You are viewing a plain text version of this content. The canonical link for it is here.
Posted to dev@couchdb.apache.org by Benoit Chesneau <bc...@gmail.com> on 2010/08/16 13:00:33 UTC

160-* etap test failure from time to time

So I've found why 160- test fails from time to time:

Vhosts are loaded at startup when creating the mochiweb loop. So it
only get depending how fast is your machine 1 result and maybe 0 for
really fast machines since the ini isn't defined. Which also make it
impossible to change vhosts on the fly apparently (via POST on
/_config).

To solve that and allows us to change/add vhosts on the fly I would
like to change the code and put all vhosts handling in a gen_server
keeping states etc so it could be possible to changes vhosts in memory
depending on ini change. Also it would make vhost handling pluggable
so someone could imagine to create them via doc posted in a db.

What do you think ?

- benoit

Re: 160-* etap test failure from time to time

Posted by Jan Lehnardt <ja...@apache.org>.
Robert, thanks for digging all this out.
I'll have a closer look in the morning!

Cheers
Jan
--
On 18 Aug 2010, at 21:48, Robert Dionne wrote:

> actually as things currently stand, it no longer involves 160-* at all.
> 
> the issue as I see it is here:
> 
> http://github.com/bdionne/couchdb/blob/master/src/couchdb/couch_config.erl#L124
> 
> every call to couch_config:set  will cause registered notify_funs to be invoked, *but*, spawned in their own pid. This implies that when they execute the original couch_config:set may have already returned and another set processed. So there's no guarantee that the registered notify_funs see the config state that triggered their invocation.
> 
> In this case it meant that couch_httpd was not being restarted for each config change to vhosts. The first would trigger a restart but by the time it's gets to registering itself again the state was already changed. The mochiweb upgrade likely slowed things enough to expose it.
> 
> Pulling the vhost stuff into it's own gen_server made the issue go away.
> 
> A similar issue happened once before with the hash_password function in couch_server and that's the only other place where this problem exists that I can see.
> 
> Perhaps a distinction needs to be made between config changes that require a restart and those that don't
> 
> 
> 
> On Aug 18, 2010, at 3:35 PM, Benoit Chesneau wrote:
> 
>> On Wed, Aug 18, 2010 at 9:29 PM, Jan Lehnardt <ja...@apache.org> wrote:
>>> 
>>> On 18 Aug 2010, at 20:17, Robert Dionne wrote:
>>> 
>>>> The vhosts refactoring made this issue go away. The underlying problem still exists in couch_config. It's a race condition
>>> 
>>> The refactoring also added a whole lot of things that are separate from this issue.
>>> 
>>> I recon the test could start couch_http and only issue requests once it is fully up*.
>>> 
>>> *I haven't looked at any code here, just handwaving.
>>> 
>>> Cheers
>>> Jan
>>> --
>>> 
>> 
>> On *slow* machines there are other tests failing for the same reason.
>> 140- for example. 160- .
>> 
>> Even f ini was just set after the couch_server_sup start the problem
>> happened. More likely due to the fact that couch_httpd is loaded in
>> the same time and the Loop created at this time with value currently
>> in ini.
>> 
>> imo, the configuration need some love love or, maybe just the way we
>> reload couch_httpd after a change in the conf.
>> 
>> - benoit
> 


Re: 160-* etap test failure from time to time

Posted by Robert Dionne <di...@dionne-associates.com>.
actually as things currently stand, it no longer involves 160-* at all.

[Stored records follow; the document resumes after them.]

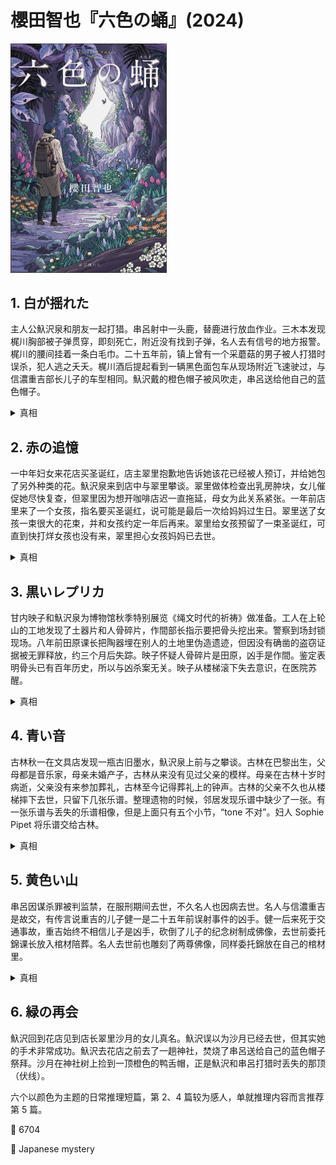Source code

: # 櫻田智也『六色の蛹』(2024)

<img src=images/2024_cover.jpg width=250/>

## 1. 白が揺れた

主人公魞沢泉和朋友一起打猎。串呂射中一头鹿，替鹿进行放血作业。三木本发现梶川胸部被子弹贯穿，即刻死亡，附近没有找到子弹，名人去有信号的地方报警。梶川的腰间挂着一条白毛巾。二十五年前，镇上曾有一个采蘑菇的男子被人打猎时误杀，犯人逃之夭夭。梶川酒后提起看到一辆黑色面包车从现场附近飞速驶过，与信濃重吉部长儿子的车型相同。魞沢戴的橙色帽子被风吹走，串呂送给他自己的蓝色帽子。

<details><summary>真相</summary>
串呂习惯射中猎物后立刻进行放血作业，可是魞沢遇到他的时候血还没有放完。串呂看到梶川站在一头鹿前面，于是用一颗子弹先后打中梶川和鹿，然后带走鹿和其体内的子弹。二十年前被枪击的是串呂的父亲，串呂射杀梶川是因为他隐藏了关于嫌疑人的重要线索。梶川说过“受害者腰挂白毛巾容易被误认为鹿的尾巴”，三木本为了报复他对逝者不敬，将他脖子上的白毛巾系到腰间。
</details>

## 2. 赤の追憶

一中年妇女来花店买圣诞红，店主翠里抱歉地告诉她该花已经被人预订，并给她包了另外种类的花。魞沢泉来到店中与翠里攀谈。翠里做体检查出乳房肿块，女儿催促她尽快复查，但翠里因为想开咖啡店迟一直拖延，母女为此关系紧张。一年前店里来了一个女孩，指名要买圣诞红，说可能是最后一次给妈妈过生日。翠里送了女孩一束很大的花束，并和女孩约定一年后再来。翠里给女孩预留了一束圣诞红，可直到快打烊女孩也没有来，翠里担心女孩妈妈已去世。

<details><summary>真相</summary>
生病的是女孩而不是女孩妈妈。女孩已经去世，所以未能来花店赴约。来买圣诞红的中年妇女是女孩妈妈，她想给女孩墓上献花。翠里赶到墓地为女孩妈妈送上圣诞红。
</details>

## 3. 黒いレプリカ

甘内映子和魞沢泉为博物馆秋季特别展览《绳文时代的祈祷》做准备。工人在上轮山的工地发现了土器片和人骨碎片，作間部长指示要把骨头挖出来。警察到场封锁现场。八年前田原课长把陶器埋在别人的土地里伪造遗迹，但因没有确凿的盗窃证据被无罪释放，约三个月后失踪。映子怀疑人骨碎片是田原，凶手是作間。鉴定表明骨头已有百年历史，所以与凶杀案无关。映子从楼梯滚下失去意识，在医院苏醒。

<details><summary>真相</summary>
田原替作間顶包，被作間灭口。作間在田原的尸骨上方摆放土器，这样如果挖出土器便可争取到时间转移尸骨。作間用陈旧尸骨替换田原的尸骨，所以逃过鉴定。
</details>

## 4. 青い音

古林秋一在文具店发现一瓶古旧墨水，魞沢泉上前与之攀谈。古林在巴黎出生，父母都是音乐家，母亲未婚产子，古林从来没有见过父亲的模样。母亲在古林十岁时病逝，父亲没有来参加葬礼，古林至今记得葬礼上的钟声。古林的父亲不久也从楼梯摔下去世，只留下几张乐谱。整理遗物的时候，邻居发现乐谱中缺少了一张。有一张乐谱与丢失的乐谱相像，但是上面只有五个小节，“tone 不对”。妇人 Sophie Pipet 将乐谱交给古林。

<details><summary>真相</summary>
邻居不懂音乐，所谓“tone 不对”是指颜色不对，而不是音调不对。最后一张乐谱原本用蓝墨水书写，一个月后整理遗物时褪色变成黑色。乐谱上只有五个小节，是古林母亲葬礼上的钟声。古林父亲偷偷参加了母亲的葬礼，死前记下钟声，欲与母亲相聚。
</details>

## 5. 黄色い山

串呂因谋杀罪被判监禁，在服刑期间去世，不久名人也因病去世。名人与信濃重吉是故交，有传言说重吉的儿子健一是二十五年前误射事件的凶手。健一后来死于交通事故，重吉始终不相信儿子是凶手，砍倒了儿子的纪念树制成佛像，去世前委托錦课长放入棺材陪葬。名人去世前也雕刻了两尊佛像，同样委托錦放在自己的棺材里。

<details><summary>真相</summary>
健一是误射事件的凶手，子弹射入一棵倒下的桂树，他将嵌入子弹的树干藏起。健一死后重吉发现桂树树干，为了隐藏儿子是凶手的事实，将树干制成佛像，并砍倒了健一的纪念树伪造木头来历。重吉死后火化会曝光佛像里的子弹，名人为了保护重吉的名誉，自己刻了两尊相同的佛像替换。
</details>

## 6. 緑の再会

魞沢回到花店见到店长翠里沙月的女儿真名。魞沢误以为沙月已经去世，但其实她的手术非常成功。魞沢去花店之前去了一趟神社，焚烧了串呂送给自己的蓝色帽子祭拜。沙月在神社树上捡到一顶橙色的鸭舌帽，正是魞沢和串呂打猎时丢失的那顶（伏线）。

六个以颜色为主题的日常推理短篇，第 2、4 篇较为感人，单就推理内容而言推荐第 5 篇。

:link: 6704

:file_folder: Japanese mystery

the issue as I see it is here:

http://github.com/bdionne/couchdb/blob/master/src/couchdb/couch_config.erl#L124

every call to couch_config:set  will cause registered notify_funs to be invoked, *but*, spawned in their own pid. This implies that when they execute the original couch_config:set may have already returned and another set processed. So there's no guarantee that the registered notify_funs see the config state that triggered their invocation.

In this case it meant that couch_httpd was not being restarted for each config change to vhosts. The first would trigger a restart but by the time it's gets to registering itself again the state was already changed. The mochiweb upgrade likely slowed things enough to expose it.

Pulling the vhost stuff into it's own gen_server made the issue go away.

A similar issue happened once before with the hash_password function in couch_server and that's the only other place where this problem exists that I can see.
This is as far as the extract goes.